MATERIAL FOR THE TASK —
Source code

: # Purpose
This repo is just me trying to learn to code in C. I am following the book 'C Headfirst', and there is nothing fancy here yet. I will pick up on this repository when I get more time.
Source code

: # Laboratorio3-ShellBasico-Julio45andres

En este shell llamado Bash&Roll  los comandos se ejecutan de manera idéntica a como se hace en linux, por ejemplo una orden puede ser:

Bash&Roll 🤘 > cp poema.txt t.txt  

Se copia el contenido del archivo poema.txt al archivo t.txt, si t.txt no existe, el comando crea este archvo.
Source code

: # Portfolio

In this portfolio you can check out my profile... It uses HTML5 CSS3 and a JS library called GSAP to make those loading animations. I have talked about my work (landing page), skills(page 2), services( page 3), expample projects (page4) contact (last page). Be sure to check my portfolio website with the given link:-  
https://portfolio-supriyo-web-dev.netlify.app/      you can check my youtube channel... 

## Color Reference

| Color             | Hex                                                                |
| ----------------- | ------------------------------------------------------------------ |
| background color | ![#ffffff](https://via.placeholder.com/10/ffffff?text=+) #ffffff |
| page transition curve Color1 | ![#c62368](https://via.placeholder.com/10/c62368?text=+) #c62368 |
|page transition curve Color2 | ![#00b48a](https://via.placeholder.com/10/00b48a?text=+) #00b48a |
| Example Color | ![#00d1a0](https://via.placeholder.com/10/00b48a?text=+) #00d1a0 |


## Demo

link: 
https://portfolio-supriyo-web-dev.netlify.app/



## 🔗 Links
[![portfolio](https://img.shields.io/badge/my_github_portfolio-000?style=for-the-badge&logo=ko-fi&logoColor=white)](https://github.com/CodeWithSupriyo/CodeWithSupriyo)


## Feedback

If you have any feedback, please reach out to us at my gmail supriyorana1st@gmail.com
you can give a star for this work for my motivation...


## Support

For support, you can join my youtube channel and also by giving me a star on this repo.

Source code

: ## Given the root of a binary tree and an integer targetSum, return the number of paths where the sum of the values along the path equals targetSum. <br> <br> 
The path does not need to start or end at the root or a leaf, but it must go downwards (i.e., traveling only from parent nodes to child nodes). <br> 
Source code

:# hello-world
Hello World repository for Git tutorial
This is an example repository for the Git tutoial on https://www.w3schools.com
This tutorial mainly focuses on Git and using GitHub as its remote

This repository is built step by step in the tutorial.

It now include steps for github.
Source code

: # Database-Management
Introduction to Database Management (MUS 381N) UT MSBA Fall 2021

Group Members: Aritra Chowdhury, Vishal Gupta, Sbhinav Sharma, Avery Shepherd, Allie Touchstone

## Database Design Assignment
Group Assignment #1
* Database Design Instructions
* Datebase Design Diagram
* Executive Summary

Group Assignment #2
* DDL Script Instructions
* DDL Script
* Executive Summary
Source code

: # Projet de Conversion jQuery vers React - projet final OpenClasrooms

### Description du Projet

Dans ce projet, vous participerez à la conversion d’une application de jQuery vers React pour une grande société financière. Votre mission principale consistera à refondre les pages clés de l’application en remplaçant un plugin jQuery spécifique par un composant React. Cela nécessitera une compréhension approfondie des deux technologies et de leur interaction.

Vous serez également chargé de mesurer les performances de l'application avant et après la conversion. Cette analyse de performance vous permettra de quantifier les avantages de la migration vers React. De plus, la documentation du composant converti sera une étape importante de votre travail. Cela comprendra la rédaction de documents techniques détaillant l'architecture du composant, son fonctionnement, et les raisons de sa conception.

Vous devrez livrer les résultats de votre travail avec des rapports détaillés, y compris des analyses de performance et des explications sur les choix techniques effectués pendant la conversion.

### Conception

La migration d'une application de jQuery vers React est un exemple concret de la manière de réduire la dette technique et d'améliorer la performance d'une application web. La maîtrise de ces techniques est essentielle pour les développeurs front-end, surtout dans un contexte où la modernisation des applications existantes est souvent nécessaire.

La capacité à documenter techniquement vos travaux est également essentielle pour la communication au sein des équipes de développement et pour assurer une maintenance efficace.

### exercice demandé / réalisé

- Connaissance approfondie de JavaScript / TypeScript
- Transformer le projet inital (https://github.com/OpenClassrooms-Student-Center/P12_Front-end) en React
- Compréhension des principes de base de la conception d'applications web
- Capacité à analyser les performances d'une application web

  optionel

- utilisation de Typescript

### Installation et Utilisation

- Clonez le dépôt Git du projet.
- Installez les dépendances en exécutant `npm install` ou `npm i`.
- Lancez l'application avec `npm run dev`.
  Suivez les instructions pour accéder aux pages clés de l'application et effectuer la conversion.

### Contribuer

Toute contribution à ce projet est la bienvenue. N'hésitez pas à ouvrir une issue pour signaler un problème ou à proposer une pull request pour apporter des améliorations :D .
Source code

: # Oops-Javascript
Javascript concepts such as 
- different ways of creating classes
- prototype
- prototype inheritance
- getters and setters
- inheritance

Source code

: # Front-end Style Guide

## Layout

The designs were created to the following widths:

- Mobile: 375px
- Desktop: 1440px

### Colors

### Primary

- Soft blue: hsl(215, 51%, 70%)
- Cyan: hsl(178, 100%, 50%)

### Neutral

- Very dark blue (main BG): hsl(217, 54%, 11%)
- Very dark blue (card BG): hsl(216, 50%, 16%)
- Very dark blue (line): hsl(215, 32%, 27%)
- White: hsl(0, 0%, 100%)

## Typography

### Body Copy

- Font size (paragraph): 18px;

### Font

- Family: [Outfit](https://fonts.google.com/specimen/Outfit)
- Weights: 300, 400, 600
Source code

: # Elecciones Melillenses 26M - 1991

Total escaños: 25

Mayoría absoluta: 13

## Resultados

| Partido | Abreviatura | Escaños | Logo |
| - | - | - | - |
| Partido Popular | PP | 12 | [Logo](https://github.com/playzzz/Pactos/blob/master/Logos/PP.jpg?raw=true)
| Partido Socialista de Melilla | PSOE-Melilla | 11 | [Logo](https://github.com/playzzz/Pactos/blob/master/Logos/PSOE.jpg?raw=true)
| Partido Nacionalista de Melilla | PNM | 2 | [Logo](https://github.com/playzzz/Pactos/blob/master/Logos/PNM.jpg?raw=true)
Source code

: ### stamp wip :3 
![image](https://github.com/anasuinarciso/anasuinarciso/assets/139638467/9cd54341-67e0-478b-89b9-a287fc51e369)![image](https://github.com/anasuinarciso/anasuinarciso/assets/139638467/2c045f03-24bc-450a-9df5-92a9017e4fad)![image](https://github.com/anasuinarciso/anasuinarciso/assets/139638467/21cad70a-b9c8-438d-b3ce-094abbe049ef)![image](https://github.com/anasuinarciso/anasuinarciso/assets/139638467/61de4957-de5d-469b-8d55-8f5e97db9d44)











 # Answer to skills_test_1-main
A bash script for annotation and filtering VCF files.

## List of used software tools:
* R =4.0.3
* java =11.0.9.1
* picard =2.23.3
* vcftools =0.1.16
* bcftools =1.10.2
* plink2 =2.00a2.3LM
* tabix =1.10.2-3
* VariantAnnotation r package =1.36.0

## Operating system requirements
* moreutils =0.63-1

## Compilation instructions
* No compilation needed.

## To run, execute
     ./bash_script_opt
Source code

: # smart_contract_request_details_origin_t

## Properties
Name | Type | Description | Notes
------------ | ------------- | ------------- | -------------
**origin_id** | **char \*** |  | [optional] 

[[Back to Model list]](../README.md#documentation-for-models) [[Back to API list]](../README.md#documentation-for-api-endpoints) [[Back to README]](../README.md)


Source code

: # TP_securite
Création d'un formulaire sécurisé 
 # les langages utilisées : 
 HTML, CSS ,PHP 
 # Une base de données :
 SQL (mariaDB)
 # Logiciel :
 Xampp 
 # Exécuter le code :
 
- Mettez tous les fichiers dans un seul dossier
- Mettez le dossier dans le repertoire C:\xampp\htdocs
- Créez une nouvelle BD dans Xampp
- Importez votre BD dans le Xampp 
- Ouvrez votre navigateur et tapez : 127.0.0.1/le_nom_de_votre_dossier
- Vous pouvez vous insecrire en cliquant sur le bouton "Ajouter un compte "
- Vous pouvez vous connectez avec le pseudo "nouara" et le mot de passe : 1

BRIEF —
Could you find every line in the records above that contains the word "curve" and copy it?

RESPONSE FOR THIS EXERCISE —
| page transition curve Color1 | ![#c62368](https://via.placeholder.com/10/c62368?text=+) #c62368 |
|page transition curve Color2 | ![#00b48a](https://via.placeholder.com/10/00b48a?text=+) #00b48a |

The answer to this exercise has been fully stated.